If the title leads you to think I’ve lost my mind, then I refer you to the Greek play by Aristophanes, Frogs (Act I, scene i):

Frog

Brekekekex,

koax, koax,

Koax, koax, koax!

Oh we are the musical Frogs!

We live in the marshes and bogs!

Sweet, sweet is the hymn

That we sing as we swim,

And our voices are known

For their beautiful tone

When on festival days

We sing out in praise

Of the genial god-

And we don’t think it odd

When the worshipping throng,

To the sound of our song,

Rolls home through the marshes and bogs;

Brekekekex!

Rolls home through the marshes and bog.

Daft I know, but I couldn’t get it out of my head during the recent referendum. These lines had sat in a long lost corner of my mind for 50 years since I was a frog in the headmaster’s garden at the annual Greek play performed at my school. There’s a reason for everything!

The Brexit (why did no-one complain that it was really a UKexit; we live in the United Kingdom of Great Britain and Northern Ireland after all?) is now a reality. Having cast our votes on the festival day of 23rd June and rolled home through the marshes and bogs, we woke up the next day to a completely new world. In true Dad’s Army fashion, we have had a modern day Dunkirk, a Junker has been shot down in a battle over Britain, and there’s no sign of support from across the pond. The Prime Minister has resigned, Corbyn is playing Canute, Boris has been skewered, Farage has gone, and another referendum on Scottish Independence seems likely at some point.

Start of a quote

Phew! I’ve never seen anything like it; who said politics was dull?!

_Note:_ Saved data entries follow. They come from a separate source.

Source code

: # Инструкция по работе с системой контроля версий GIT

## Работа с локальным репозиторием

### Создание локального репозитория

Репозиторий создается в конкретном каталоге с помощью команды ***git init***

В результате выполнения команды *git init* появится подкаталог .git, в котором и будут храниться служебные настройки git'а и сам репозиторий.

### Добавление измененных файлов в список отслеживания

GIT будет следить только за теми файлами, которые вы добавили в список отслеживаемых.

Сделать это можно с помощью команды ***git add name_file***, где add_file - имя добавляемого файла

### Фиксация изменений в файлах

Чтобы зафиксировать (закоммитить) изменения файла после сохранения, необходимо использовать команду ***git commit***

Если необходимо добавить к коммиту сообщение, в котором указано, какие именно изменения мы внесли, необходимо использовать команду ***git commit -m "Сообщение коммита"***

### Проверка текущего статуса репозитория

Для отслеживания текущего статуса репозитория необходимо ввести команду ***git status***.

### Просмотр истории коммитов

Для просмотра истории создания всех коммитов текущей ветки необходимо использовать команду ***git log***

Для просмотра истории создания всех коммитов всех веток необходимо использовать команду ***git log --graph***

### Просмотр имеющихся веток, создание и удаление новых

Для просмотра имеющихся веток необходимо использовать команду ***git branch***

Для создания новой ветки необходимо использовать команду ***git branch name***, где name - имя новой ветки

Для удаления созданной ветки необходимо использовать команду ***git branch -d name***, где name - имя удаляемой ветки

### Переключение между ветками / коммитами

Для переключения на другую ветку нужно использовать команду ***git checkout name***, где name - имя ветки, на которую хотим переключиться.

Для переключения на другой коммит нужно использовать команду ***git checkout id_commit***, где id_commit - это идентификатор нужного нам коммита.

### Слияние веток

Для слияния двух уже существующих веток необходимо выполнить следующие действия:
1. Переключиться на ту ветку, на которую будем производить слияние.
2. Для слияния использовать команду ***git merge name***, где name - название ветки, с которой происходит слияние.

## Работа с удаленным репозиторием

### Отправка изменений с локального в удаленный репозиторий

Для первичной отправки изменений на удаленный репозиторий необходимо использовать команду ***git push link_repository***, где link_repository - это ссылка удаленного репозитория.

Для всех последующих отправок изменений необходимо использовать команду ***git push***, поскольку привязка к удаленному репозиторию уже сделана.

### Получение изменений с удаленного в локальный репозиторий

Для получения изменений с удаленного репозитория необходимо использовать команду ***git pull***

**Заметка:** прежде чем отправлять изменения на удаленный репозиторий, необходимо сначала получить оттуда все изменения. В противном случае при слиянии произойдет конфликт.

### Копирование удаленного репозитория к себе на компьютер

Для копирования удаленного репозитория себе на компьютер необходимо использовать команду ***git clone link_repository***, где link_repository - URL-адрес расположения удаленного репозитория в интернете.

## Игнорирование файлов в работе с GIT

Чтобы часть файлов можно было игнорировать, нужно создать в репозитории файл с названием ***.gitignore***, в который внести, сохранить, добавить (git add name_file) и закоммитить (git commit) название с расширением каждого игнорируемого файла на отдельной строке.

But what does this all mean for my clients? On 24th June I expected the phone not to stop ringing, be flooded with emails from worried clients, and stock markets and currency markets to oscillate quicker than an oscillating thing in an oscillator. Well, the third bit was right, but hardly a peep from my clients? Why I wondered?

I have spoken with a lot of them in the last two weeks and I would say that 95% of them voted “leave”, and expected market volatility. Having accepted their fate, they saw no point in contacting me urgently; in fact, the only ones who did make contact had voted to stay in the EU. Very interesting.

So where are we now and what can we expect in the future? It seems odd to me that the March Budget seemed to ignore the possibility of a vote to leave the EU, and I bet before last Wednesday George Osborne (GO to his friends…and his enemies I should think!) had been mightily busy wondering what on earth to do next. Cameron has spat out his dummy and decided that invoking Article 50 won’t stain his CV, and it remains to be seen when his successor, Theresa May, will pull the trigger. Philip Hammond has some tricky decisions to make in the Autumn Statement and you can bet your bottom shilling (sorry, 5p, getting rather nostalgic again) that there will be tax rises in one form or another and cuts in public spending. Pension tax relief will be in the firing line again, the recently announced LISA seems to stick out like a sore thumb, and proposals to chop Corporation Tax will have to be paid for somehow.

However, I do expect public spending to increase in one area: the provision of chain mail for some MPs!